Climeworks, a Zurich-based company that extracts CO2 from the air using waste heat from a small town’s incinerator, says it sells some gas to Aether.
According to Shearman, the CO2 is sent to a facility in Europe where it is converted into methane. That is sent to a reactor in Chicago, where pressure and heat fueled by renewable energy convert it into diamonds.
Climeworks has gone on to make a business out of accepting donations of CO2 from various sources and, for a fee, injecting it into a rock formation near a power plant in Iceland. Once it’s underground, the gas is mixed with water, and it will turn into stone in two years. The company is building a pilot plant called Orca that is designed to bury 4,000 tons of CO2 each year.
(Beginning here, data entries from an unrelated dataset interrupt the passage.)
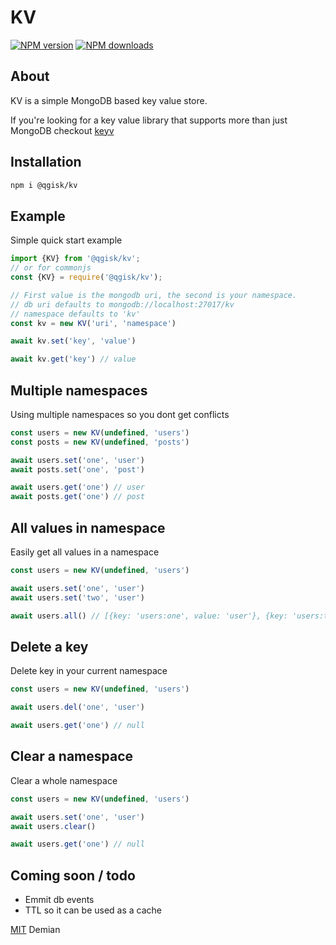 # KV


<span class="badge-npmversion"><a href="https://www.npmjs.com/package/@qgisk/kv" title="View this project on NPM"><img src="https://img.shields.io/npm/v/@qgisk/kv.svg" alt="NPM version"/></a></span>
<span class="badge-npmdownloads"><a href="https://www.npmjs.org/package/@qgisk/kv" title="View this project on NPM"><img src="https://img.shields.io/npm/dm/@qgisk/kv.svg" alt="NPM downloads" /></a></span>

## About
KV is a simple MongoDB based key value store.

If you're looking for a key value library that supports more than just MongoDB checkout [keyv](https://github.com/jaredwray/keyv)

## Installation

```bash
npm i @qgisk/kv
```

## Example

Simple quick start example
```javascript
import {KV} from '@qgisk/kv';
// or for commonjs
const {KV} = require('@qgisk/kv');

// First value is the mongodb uri, the second is your namespace.
// db uri defaults to mongodb://localhost:27017/kv
// namespace defaults to 'kv'
const kv = new KV('uri', 'namespace')

await kv.set('key', 'value')

await kv.get('key') // value

```

## Multiple namespaces
Using multiple namespaces so you dont get conflicts

```javascript
const users = new KV(undefined, 'users')
const posts = new KV(undefined, 'posts')

await users.set('one', 'user')
await posts.set('one', 'post')

await users.get('one') // user
await posts.get('one') // post
```

## All values in namespace
Easily get all values in a namespace

```javascript
const users = new KV(undefined, 'users')

await users.set('one', 'user')
await users.set('two', 'user')

await users.all() // [{key: 'users:one', value: 'user'}, {key: 'users:two', value: 'user'}]
```

## Delete a key
Delete key in your current namespace
```javascript
const users = new KV(undefined, 'users')

await users.del('one', 'user')

await users.get('one') // null 
```

## Clear a namespace
Clear a whole namespace

```javascript
const users = new KV(undefined, 'users')

await users.set('one', 'user')
await users.clear()

await users.get('one') // null 
```

## Coming soon / todo

 - Emmit db events
 - TTL so it can be used as a cache


[MIT](https://github.com/QGIsK/kv/blob/main/LICENSE) Demian
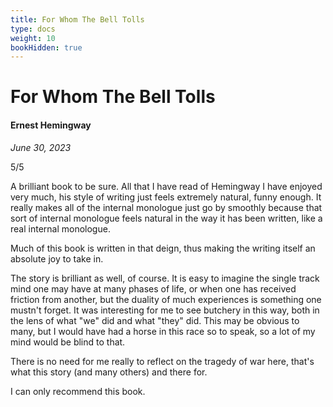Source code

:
```yaml
---
title: For Whom The Bell Tolls
type: docs
weight: 10
bookHidden: true
---
```


# For Whom The Bell Tolls

#### Ernest Hemingway

*June 30, 2023*  

5/5  

A brilliant book to be sure. All that I have read of Hemingway I have enjoyed very much, his style of writing just feels extremely natural, funny enough. It really makes all of the internal monologue just go by smoothly because that sort of internal monologue feels natural in the way it has been written, like a real internal monologue.  

Much of this book is written in that deign, thus making the writing itself an absolute joy to take in.  

The story is brilliant as well, of course. It is easy to imagine the single track mind one may have at many phases of life, or when one has received friction from another, but the duality of much experiences is something one mustn't forget. It was interesting for me to see butchery in this way, both in the lens of what "we" did and what "they" did. This may be obvious to many, but I would have had a horse in this race so to speak, so a lot of my mind would be blind to that.  

There is no need for me really to reflect on the tragedy of war here, that's what this story (and many others) and there for.  

I can only recommend this book.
So far, over 3,000 companies and individuals from 52 countries have made contributions in exchange for a certificate showing that they have permanently stored CO2 underground (Climatewire, Jan. 5).
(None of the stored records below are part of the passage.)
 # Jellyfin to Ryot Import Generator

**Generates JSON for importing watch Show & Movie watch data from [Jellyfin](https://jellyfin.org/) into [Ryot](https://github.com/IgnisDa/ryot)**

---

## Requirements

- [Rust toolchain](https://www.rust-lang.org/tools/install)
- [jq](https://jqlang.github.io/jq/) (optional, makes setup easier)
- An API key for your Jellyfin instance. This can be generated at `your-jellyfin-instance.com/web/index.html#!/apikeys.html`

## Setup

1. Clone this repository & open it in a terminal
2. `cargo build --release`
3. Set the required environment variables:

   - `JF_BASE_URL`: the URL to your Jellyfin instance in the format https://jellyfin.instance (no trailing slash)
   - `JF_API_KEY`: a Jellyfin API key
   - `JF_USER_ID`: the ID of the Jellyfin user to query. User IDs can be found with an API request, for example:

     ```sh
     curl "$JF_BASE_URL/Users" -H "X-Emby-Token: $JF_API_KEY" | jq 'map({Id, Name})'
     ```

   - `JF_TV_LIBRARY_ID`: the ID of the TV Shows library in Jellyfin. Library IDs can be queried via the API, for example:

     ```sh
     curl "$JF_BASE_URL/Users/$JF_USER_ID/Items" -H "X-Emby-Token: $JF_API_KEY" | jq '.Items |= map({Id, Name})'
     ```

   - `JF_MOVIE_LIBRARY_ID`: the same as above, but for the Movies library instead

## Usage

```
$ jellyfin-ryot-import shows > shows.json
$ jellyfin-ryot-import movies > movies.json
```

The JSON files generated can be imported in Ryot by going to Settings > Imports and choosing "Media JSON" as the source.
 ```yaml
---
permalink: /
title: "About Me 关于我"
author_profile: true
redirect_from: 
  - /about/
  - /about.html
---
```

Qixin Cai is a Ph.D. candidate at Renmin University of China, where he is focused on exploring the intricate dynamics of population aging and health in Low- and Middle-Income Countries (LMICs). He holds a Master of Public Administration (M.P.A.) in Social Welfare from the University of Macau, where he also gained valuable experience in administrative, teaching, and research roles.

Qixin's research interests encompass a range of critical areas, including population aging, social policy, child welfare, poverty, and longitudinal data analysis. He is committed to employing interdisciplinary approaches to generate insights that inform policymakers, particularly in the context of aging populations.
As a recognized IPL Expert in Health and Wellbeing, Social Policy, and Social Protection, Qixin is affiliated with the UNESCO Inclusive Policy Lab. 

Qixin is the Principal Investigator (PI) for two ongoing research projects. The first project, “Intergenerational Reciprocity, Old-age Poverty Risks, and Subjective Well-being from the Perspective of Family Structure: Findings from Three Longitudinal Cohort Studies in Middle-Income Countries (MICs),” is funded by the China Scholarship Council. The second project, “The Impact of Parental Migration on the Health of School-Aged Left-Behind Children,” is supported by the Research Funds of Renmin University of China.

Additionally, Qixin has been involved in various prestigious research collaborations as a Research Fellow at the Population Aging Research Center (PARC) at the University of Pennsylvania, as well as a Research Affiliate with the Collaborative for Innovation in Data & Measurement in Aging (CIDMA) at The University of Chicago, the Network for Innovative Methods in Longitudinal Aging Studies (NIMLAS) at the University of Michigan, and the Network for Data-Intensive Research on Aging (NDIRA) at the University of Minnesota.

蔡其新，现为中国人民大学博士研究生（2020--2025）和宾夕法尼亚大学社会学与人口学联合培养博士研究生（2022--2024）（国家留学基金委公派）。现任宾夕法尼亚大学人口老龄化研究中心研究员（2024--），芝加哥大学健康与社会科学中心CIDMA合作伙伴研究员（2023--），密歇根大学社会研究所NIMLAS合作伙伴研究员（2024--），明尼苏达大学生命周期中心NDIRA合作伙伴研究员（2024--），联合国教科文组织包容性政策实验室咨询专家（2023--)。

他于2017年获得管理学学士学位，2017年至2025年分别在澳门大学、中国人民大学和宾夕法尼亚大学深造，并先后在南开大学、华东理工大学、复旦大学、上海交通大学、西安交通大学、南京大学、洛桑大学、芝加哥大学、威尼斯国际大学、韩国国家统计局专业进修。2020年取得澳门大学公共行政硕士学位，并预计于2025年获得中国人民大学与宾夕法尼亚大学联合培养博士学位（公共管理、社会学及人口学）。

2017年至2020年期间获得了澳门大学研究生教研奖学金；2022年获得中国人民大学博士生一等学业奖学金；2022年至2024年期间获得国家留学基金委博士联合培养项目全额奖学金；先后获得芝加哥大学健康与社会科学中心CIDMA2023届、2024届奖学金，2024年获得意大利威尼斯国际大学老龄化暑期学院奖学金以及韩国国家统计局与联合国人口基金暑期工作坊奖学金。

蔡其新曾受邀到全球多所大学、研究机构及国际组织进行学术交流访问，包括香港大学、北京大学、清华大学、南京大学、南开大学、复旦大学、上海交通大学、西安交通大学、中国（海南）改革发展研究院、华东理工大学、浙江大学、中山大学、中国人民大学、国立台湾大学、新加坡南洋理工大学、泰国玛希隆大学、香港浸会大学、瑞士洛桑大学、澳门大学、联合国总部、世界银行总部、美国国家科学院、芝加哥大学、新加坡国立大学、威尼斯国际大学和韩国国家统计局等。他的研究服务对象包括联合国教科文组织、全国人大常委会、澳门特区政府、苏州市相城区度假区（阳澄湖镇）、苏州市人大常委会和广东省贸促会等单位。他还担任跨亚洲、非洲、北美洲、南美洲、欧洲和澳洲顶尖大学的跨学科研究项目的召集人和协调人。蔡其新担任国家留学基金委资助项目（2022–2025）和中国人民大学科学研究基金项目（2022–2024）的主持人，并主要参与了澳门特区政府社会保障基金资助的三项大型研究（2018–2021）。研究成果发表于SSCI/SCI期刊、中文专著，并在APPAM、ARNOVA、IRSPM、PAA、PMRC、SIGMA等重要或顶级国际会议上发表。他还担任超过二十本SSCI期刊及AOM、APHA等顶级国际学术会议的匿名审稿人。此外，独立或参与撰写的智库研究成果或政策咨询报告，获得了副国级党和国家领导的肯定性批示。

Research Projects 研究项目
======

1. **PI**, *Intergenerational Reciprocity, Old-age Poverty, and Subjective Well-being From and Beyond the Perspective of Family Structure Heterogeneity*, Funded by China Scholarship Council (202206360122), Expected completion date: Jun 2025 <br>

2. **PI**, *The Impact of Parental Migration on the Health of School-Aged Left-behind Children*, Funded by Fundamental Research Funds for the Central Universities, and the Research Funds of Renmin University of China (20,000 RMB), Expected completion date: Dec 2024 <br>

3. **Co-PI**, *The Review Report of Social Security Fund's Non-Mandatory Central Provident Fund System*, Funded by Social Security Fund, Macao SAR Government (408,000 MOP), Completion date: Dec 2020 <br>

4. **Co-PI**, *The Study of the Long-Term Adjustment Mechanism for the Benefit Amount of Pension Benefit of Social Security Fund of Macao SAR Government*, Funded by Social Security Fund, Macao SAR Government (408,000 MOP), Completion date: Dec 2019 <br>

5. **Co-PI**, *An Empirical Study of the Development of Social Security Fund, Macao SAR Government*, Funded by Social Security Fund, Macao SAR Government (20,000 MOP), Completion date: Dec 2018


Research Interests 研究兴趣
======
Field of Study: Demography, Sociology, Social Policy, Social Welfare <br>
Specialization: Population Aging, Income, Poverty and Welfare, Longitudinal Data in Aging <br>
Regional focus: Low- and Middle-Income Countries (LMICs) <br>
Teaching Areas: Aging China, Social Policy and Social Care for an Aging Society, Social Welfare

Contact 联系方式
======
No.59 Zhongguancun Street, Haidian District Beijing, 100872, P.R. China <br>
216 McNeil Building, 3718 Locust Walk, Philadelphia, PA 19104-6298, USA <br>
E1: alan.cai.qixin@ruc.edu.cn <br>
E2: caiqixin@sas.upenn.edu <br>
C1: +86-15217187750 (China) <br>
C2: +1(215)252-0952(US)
In January, De Beers, the company that pioneered the global explosion of the diamond business, bought a substantial advertisement in The New York Times suggesting it might “reset” the industry by adopting 12 new sustainability and ethics goals.
One of the goals is capturing more CO2 emissions.
De Beers has a new program called “CarbonVault,” which will use the plentiful supply of rocks in the mines it owns around Kimberley to store CO2. The company—still large, but no longer the monopoly it once was—has formed a new task force to figure out how to use “physical, chemical and biological methods to accelerate” the rock-forming process. It aims to have “an industrial impact.”
The project is now heading toward field testing, Alison Shaw, a senior geochemist leading the project for De Beers, explained in an advertisement.
Forests of trees that store carbon can burn in wildfires, and underground reservoirs used to dispose of trapped carbon might leak, she said. But “we know that carbonate minerals are stable over hundreds of thousands of years.”